Oleh : Zainal mustofa
Dusen pengampu: Sumarjoko S.H.I.,
M.S.I
AL- MANTUQ WA AL- MAFHUM
PENDAHULUAN
Bismillahirrokhmanirrokhim…. Segala puji
bagi allah yang telah memberikan akal dan fikiran kepada kita untuk dapat berfikir
dan berangan angan tentang kekuasaanya,sehingga menumbuhkan rasa keyaqinaan dan
meningkatkan rasa keimanan kita kepadanya. betapa besar dan luasnya kekuasaan
allah swt dan betapa sedikitnya ilmu kita dan betapa maha tingginya allah yang
telah menciptakan dan mengatur alam beserta isinya.
A. Latar
Belakang masalah
Ketika kita berbicara mengenai ayat-ayat yang
terkandung di dalam Al-Quran, sebenarnya dari semua ayat yang ada didalam
Al-Quran tersebut tidak semuanya memberikan arti dan pemahaman yang jelas
terhadap kita. Jika kita mau telusuri, ternyata banyak sekali ayat-ayat yang
masih butuh penjelasan yang lebih mendalam mengenai hukum yang tersimpan dalam
ayat tersebut.
Sebagai sumber hukum
Islam, tidak dibenarkan jika memahami Al-Qur’an hanya dengan mengandalkan
pemahaman teks belaka. Dibutuhkan juga pemahaman yang lebih dari sekedar teks.

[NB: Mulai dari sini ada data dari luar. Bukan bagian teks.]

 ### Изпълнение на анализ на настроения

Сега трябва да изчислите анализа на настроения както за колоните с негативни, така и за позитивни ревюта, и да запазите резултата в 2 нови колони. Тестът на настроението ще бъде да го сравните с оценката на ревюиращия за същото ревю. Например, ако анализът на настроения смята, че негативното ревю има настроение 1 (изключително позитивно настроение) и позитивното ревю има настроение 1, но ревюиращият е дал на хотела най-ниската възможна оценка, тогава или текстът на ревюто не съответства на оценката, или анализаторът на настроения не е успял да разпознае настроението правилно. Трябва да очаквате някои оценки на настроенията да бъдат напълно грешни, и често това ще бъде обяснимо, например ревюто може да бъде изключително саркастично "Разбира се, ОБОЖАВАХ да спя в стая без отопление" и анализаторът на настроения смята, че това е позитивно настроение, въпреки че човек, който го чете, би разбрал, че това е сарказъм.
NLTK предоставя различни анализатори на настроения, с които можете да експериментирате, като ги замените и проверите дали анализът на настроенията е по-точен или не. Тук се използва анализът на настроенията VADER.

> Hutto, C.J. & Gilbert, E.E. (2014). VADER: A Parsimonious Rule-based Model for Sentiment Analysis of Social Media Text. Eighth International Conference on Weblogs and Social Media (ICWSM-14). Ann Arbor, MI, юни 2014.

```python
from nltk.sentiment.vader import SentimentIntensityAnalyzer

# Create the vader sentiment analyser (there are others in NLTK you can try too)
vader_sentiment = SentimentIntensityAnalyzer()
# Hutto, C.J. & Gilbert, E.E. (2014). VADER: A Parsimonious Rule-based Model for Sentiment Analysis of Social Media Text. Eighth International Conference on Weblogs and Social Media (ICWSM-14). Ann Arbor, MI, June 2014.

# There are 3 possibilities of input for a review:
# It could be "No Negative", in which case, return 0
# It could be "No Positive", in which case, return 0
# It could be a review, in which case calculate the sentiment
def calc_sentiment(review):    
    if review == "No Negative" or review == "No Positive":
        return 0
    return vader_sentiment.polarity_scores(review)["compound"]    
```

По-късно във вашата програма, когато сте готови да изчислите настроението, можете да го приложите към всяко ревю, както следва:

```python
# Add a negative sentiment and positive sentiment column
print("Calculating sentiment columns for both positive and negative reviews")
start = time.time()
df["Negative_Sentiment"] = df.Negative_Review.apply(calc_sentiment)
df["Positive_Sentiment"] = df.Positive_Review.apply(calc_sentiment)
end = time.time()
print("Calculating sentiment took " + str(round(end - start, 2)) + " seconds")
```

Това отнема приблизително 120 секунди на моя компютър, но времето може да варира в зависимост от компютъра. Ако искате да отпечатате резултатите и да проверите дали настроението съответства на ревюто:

Dalam ilmu tafsir kita akan menemukan sebuah pembahasan tentang mafhum dan
mantuq. Mengingat teks Al-Qur’an tidak serta merta memberi makna yang
jelas tentang apa yang dikandungnya, para mufassir membuat pembahasan ini untuk
mempermudah kita memahami kandungan teks.
Jika kita meneliti
ayat-ayat Al-Qur’an, akan kita temukan beberapa ayat yang memberikan pemahaman
secara langsung dan jelas, jugaada ayat yang maknanya tersirat didalam ayat
tersebut. Oleh karena itu, agar kita semua memahami dan mengetahui hukum/makna
yang terdapat didalam ayat-ayat Al-Quran, saya akan memaparkan sedikit
penjelasan mengenai pengertian, pembagian, contoh dari mantuq dan mafhum
serta kehujahannya.
B.
Rumusan Masalah
1. Apa definisi
mantuq dan mafhum?
2. Bagaimama
contoh dan pembagiannya?
3. Bagaimana
kehujjahan mantuq dan mafhum.
PEMBAHASAN
A.
Mantuq dan Pembagiannya
Mantuq secara bahasa
adalah “sesuatu yang diucapkan”, sedangkan
menurut istilah yaitu pengertian harfiah atau makna yang ditunjukkan oleh
lafadz yang diucapkan itu sendiri. Pada dasarnya mantuq itu dibedakan berupa
nash dan zahir.
Kalangan ulama Syafi’iyah[1][1], dilâlah lafal nash dibagi kepada dua macam, yaitu dilâlat al-mantûq
(دلالـة الـمـنطوق) dan dilâlat
al-mafhûm دلالـة الـمـفـهـوم)). Yang
dimaksud dengan dilalat al-mantuq[2][2] ialah :
دلالـة الـمـنطوق هى دلا لـة اللـفـظ عـلى حـكـم شـئ ذكـر فى الـكلآ م
ونـطـق بـه.
“Dilalat al-mantuq ialah
penunjukkan lafal nash atas suatu ketetapan hukum (pengertian) sesuai
dengan apa yang diucapkan dan dituturkan langsung oleh lafal.”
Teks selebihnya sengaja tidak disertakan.